I work at GitHub and I’ve been telling people that for the future of open source we really ought to be looking at the Rust community, both the amount of automation they have and also their general communication style.

CleanCut · on Nov 29, 2017

Yay! I start at Github on Dec 5th, and I'm a huge Rust enthusiast.

gkaemmer · on Nov 29, 2017

Funny, I just had the exact same experience. Had been fixing compiler errors by adding lifetimes to my structs instead of boxing the values.

I need a good reference on the right way to un-learn certain C concepts to make learning Rust concepts easier.

eximius · on Nov 29, 2017

Overall really great.

> These 3 types all have equivalent reference types (again: a reference is a pointer to memory in an unknown place): &[T] for Vec<T>, &str for String, and &T for Box<T>.

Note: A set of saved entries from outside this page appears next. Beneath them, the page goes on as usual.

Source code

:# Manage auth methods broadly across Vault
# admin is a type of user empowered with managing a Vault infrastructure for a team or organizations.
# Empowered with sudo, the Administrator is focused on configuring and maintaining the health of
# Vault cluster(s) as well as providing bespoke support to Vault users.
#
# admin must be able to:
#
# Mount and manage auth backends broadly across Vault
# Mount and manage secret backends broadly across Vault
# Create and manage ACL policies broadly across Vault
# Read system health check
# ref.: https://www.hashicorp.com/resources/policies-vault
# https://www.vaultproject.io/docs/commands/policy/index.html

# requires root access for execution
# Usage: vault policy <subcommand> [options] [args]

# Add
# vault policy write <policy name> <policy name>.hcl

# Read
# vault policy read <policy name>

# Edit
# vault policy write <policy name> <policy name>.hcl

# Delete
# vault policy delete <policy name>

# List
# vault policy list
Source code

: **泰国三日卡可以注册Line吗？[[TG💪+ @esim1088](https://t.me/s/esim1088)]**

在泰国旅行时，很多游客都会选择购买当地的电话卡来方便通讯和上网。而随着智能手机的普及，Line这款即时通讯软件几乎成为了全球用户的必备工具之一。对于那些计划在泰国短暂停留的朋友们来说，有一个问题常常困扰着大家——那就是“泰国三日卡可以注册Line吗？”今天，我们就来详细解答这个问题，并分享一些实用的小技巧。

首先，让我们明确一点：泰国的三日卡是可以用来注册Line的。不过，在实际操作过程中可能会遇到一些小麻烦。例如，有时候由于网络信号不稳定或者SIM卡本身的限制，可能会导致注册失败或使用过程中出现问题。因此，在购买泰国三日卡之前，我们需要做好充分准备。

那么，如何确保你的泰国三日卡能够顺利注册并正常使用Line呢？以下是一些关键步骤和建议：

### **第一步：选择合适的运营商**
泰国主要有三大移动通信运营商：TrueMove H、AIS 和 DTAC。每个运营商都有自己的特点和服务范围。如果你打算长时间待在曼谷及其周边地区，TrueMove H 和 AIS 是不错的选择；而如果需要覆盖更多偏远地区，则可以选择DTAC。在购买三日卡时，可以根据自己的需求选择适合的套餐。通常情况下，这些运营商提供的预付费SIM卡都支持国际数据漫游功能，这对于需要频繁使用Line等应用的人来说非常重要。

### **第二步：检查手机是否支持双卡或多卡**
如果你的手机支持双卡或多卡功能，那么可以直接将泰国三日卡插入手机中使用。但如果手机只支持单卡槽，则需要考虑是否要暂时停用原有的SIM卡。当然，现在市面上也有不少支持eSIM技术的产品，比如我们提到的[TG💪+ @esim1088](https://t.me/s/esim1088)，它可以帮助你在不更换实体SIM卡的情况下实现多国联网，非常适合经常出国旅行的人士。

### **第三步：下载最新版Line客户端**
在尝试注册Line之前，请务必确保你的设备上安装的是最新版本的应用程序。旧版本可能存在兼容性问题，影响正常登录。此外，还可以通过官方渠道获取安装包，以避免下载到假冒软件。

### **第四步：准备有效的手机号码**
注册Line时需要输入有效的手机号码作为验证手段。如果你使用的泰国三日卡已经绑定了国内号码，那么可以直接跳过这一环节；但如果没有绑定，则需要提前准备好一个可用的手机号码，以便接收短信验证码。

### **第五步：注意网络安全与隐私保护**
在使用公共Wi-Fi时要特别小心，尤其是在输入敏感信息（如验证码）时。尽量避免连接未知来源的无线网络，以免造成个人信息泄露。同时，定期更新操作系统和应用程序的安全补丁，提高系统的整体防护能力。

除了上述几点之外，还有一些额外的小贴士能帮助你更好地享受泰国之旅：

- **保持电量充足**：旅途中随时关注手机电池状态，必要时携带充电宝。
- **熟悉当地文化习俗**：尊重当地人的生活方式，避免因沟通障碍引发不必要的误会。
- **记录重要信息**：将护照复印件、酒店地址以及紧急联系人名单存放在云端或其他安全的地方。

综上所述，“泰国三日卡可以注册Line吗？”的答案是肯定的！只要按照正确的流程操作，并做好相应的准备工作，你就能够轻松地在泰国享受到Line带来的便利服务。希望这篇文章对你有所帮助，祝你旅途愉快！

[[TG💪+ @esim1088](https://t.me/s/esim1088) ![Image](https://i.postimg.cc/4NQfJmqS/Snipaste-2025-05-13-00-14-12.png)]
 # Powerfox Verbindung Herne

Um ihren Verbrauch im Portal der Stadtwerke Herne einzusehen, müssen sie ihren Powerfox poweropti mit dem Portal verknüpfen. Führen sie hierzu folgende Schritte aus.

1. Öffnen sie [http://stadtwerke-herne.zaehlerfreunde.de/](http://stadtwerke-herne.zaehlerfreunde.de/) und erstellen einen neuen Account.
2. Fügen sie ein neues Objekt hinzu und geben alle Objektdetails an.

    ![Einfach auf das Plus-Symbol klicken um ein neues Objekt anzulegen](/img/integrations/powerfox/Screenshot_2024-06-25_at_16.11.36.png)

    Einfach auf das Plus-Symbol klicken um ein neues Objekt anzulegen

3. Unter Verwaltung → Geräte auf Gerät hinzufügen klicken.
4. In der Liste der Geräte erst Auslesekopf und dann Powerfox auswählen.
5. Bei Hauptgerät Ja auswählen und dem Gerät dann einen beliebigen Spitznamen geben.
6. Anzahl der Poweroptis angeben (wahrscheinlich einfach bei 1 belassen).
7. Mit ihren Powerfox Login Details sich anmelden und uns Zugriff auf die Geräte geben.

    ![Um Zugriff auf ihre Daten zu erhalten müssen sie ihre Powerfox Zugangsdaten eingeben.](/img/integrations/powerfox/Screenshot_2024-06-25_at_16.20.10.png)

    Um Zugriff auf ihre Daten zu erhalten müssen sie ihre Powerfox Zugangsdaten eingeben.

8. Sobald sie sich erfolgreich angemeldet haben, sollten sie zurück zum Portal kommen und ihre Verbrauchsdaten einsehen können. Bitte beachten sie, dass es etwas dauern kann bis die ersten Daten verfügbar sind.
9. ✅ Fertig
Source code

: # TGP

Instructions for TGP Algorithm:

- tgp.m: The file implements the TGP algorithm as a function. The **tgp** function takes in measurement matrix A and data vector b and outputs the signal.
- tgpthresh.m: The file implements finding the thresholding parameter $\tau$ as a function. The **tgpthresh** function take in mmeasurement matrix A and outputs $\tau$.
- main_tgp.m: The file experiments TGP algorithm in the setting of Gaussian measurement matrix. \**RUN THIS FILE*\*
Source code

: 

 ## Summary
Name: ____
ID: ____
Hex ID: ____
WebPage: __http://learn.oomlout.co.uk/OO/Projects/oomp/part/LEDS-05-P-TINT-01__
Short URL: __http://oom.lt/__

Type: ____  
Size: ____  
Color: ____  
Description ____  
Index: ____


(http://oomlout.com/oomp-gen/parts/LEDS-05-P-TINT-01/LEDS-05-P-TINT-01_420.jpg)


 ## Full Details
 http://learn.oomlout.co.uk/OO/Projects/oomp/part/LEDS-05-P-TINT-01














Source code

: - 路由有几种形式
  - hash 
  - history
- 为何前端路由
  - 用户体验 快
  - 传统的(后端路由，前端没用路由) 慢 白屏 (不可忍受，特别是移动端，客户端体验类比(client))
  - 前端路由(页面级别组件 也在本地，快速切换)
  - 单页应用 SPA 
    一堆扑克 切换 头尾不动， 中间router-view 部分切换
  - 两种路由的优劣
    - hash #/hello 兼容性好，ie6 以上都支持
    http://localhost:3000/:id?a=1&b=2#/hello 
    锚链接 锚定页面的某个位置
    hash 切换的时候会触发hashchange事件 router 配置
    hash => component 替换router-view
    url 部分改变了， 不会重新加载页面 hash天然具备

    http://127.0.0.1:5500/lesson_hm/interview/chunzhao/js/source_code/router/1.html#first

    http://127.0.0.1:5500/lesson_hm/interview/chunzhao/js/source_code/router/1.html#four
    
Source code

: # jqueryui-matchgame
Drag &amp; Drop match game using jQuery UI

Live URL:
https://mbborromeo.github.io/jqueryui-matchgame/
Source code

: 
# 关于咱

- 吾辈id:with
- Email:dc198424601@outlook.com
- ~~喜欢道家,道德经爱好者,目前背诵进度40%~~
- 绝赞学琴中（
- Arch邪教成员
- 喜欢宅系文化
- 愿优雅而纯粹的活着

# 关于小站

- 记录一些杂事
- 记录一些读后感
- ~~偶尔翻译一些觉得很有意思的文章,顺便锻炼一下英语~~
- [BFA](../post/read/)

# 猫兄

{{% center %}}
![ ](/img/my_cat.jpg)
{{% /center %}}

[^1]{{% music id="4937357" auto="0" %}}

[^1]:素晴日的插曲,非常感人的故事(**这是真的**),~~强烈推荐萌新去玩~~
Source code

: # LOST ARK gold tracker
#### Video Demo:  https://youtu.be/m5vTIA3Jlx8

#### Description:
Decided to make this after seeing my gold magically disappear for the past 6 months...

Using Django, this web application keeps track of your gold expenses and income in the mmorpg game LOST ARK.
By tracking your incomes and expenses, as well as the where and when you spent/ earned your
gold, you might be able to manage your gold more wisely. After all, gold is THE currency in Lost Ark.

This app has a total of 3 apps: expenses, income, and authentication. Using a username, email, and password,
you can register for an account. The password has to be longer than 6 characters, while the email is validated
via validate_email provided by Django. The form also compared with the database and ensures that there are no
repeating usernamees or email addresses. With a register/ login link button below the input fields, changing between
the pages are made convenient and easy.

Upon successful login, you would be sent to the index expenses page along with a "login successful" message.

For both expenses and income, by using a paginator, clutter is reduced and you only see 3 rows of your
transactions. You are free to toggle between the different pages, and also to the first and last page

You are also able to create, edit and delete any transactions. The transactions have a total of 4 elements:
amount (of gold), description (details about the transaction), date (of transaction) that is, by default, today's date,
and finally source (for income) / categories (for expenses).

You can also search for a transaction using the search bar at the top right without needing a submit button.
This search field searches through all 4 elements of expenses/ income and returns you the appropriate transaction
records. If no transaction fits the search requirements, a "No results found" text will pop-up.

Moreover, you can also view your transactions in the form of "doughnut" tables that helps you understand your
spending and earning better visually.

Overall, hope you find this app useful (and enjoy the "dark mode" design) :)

This seems to accidentally imply that these reference types are for things on the heap. i.e., that &T is borrowed equivalent to Box<T> which is not true. All three of these reference types can point to memory not on the heap. The former two 'usually' don't, while the latter will vary wildly depending on the application.

gpm · on Nov 29, 2017

&[T] are commonly created from stack allocated arrays, and &str are even more commonly created from read only string literals... so I don't think it's correct so say that those "usually" point to things on the heap. (But of course the definition of "usually" could vary, it wouldn't shock me to find out they did 60% of the time).

Or did you mean &T usually points to things on the heap, in which case I should just say it very very commonly points to stack allocated things as well.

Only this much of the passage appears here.